Marie fête ses 29 ans dans le sud. Elle vient d’être engagée pour un boulot. Elle tombe amoureuse de Paul Speranski, le fils de son employeur et passe la nuit avec lui. Lorsqu’elle se réveille le lendemain matin, son amant semble s’enfuir et elle ne reconnaît rien : ni la chambre, ni l’appartement… Et qui est ce petit garçon qui l’appelle maman derrière la porte ?

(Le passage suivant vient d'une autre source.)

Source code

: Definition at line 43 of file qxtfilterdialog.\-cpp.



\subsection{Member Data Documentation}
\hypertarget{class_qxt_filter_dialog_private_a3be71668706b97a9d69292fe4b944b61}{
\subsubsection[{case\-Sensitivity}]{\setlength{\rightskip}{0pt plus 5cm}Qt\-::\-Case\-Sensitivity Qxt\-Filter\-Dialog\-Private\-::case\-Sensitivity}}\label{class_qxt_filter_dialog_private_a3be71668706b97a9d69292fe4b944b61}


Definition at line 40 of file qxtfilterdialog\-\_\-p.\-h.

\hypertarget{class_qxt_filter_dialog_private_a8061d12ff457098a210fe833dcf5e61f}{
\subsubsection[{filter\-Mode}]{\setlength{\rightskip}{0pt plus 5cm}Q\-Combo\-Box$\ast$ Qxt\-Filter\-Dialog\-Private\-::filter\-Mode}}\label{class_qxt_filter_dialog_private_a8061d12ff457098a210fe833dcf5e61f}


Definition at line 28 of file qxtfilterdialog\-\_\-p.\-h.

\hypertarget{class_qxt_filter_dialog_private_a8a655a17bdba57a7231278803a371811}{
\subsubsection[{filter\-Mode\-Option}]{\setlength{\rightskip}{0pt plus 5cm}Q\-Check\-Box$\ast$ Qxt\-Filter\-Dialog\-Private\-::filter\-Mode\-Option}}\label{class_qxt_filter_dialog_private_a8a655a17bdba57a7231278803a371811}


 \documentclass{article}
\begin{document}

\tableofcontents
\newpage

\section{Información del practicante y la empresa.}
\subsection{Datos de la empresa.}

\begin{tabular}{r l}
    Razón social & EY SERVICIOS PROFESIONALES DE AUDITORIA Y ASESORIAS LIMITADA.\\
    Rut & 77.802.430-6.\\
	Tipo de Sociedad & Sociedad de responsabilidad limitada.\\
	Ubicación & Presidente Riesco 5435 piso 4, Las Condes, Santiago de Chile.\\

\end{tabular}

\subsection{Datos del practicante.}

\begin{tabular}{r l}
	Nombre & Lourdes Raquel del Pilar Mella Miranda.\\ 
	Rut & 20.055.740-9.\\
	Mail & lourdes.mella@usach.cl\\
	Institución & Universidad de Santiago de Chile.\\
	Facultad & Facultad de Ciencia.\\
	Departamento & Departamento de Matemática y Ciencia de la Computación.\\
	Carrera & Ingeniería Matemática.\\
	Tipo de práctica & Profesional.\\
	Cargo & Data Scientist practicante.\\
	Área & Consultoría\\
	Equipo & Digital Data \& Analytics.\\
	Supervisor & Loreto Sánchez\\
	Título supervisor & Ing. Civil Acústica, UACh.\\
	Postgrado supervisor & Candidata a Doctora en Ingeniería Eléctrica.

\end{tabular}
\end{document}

Marie vient de se réveiller 12 ans plus tard. Que s’est-il passé ? A-t-elle volontairement oublié 12 ans de sa vie ? Ce trou noir vient-il la libérer d’un carcan trop difficile à casser ? Marie découvre qu’elle a un fils avec Paul, son mari. Elle a maintenant une situation sociale privilégiée et une vie un peu difficile à comprendre. Son entourage la craint. Qui est-elle devenue ?

Et Paul son amour qu’elle regarde avec les yeux du premier jour, pourquoi est-il si agressif et si peu enclin à la prendre dans ses bras ?

Le film d’une autre : chronique du Journal de Fred écrite en décembre 2011

« Je dois visionner le film adapté de  La vie d’une autre. Projection privée dans les locaux de L’ARP. Pendant le week-end que je passe à Aix en Provence pour deux rencontres/signatures, je reçois un message de la productrice qui me propose d’assister à une projection lundi à midi.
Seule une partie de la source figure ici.